In the 1904 11 minute short, “How a French Nobleman Got a Wife Through the New York Herald Personal Column,” the focus is the chase, literally. Through field and forest and finally in a pond, the number of women who responded to his ad run after him until only one remains.
Looking at a history of dating, the early 20th century was a starting point. The increasing number of women who left the farm to work in the city were among the first who had the freedom to date.
You can see below that the phrase on a date rarely appears in print before 1900:
Where are we going? To the connection between the history of dating and the economy.
The Economic Connection
Harvard economist Claudia Goldin has estimated that by 1900, 55 percent of all women worked outside the home. Living in boardinghouses or with relatives, they worked in factories and department stores and offices or as servants. The first to have the opportunity to meet men during and after work, these poorly paid women were able to get a hot meal and maybe some fun at an amusement park or a dance hall during a date.
As for middle class young women, it took until the 1920s for them to copy their working class sisters and until the 1940s for the typical high school date.
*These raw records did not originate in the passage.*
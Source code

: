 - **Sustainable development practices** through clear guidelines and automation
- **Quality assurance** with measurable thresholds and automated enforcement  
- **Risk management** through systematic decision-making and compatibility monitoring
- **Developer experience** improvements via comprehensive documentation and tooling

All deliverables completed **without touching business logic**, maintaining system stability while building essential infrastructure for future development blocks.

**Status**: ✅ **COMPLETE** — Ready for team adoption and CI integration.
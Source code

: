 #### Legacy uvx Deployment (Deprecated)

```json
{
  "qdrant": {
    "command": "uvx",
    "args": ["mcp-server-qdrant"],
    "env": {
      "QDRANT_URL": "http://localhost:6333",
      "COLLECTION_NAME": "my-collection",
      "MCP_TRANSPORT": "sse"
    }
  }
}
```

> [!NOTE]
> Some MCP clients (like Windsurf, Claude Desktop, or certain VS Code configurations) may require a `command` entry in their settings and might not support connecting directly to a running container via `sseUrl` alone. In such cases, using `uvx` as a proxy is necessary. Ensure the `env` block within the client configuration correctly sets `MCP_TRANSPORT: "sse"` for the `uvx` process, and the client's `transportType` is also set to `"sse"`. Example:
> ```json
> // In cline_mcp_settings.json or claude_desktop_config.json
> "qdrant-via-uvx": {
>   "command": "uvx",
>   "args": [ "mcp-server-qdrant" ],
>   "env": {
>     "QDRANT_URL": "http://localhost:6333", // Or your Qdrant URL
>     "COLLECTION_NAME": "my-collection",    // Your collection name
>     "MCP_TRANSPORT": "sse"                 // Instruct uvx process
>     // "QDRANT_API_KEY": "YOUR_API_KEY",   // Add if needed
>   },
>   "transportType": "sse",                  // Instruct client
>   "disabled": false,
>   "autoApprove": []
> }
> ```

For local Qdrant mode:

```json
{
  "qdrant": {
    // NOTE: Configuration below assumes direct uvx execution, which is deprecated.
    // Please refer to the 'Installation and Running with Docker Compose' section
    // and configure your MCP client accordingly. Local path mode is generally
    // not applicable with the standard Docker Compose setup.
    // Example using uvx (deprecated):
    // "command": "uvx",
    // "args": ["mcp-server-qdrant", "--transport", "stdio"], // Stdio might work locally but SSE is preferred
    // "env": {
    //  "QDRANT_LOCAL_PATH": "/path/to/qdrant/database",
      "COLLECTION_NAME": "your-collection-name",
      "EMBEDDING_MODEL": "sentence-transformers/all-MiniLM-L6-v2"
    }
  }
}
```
Meanwhile, we can also think about the auto, root beer floats, Cokes, movie tickets and a ripple of consumer purchases that relate to clothing, cars, gasoline, meals, proms..the list is endless.
But you can see where we are going. From the work day and week determining when you could date, to the spending we do when we date, to the contemporary impact of online dating, everywhere, dating is an economic phenomenon.
Our Bottom Line: Dating Markets
We could say that dating took courtship to the market. On one side we have women’s participation in the labor force shaping who and when she dates. And then, on the other side, technology affects what couples do when they date.
And also, as Nobel economics laureate, Gary Becker (1930-2014) suggested, forget love. Instead think supply, demand and the traditional incentives that accompany them as men and women make decisions in marriage markets when they date.
We have come a long way from a 1904 personal ad.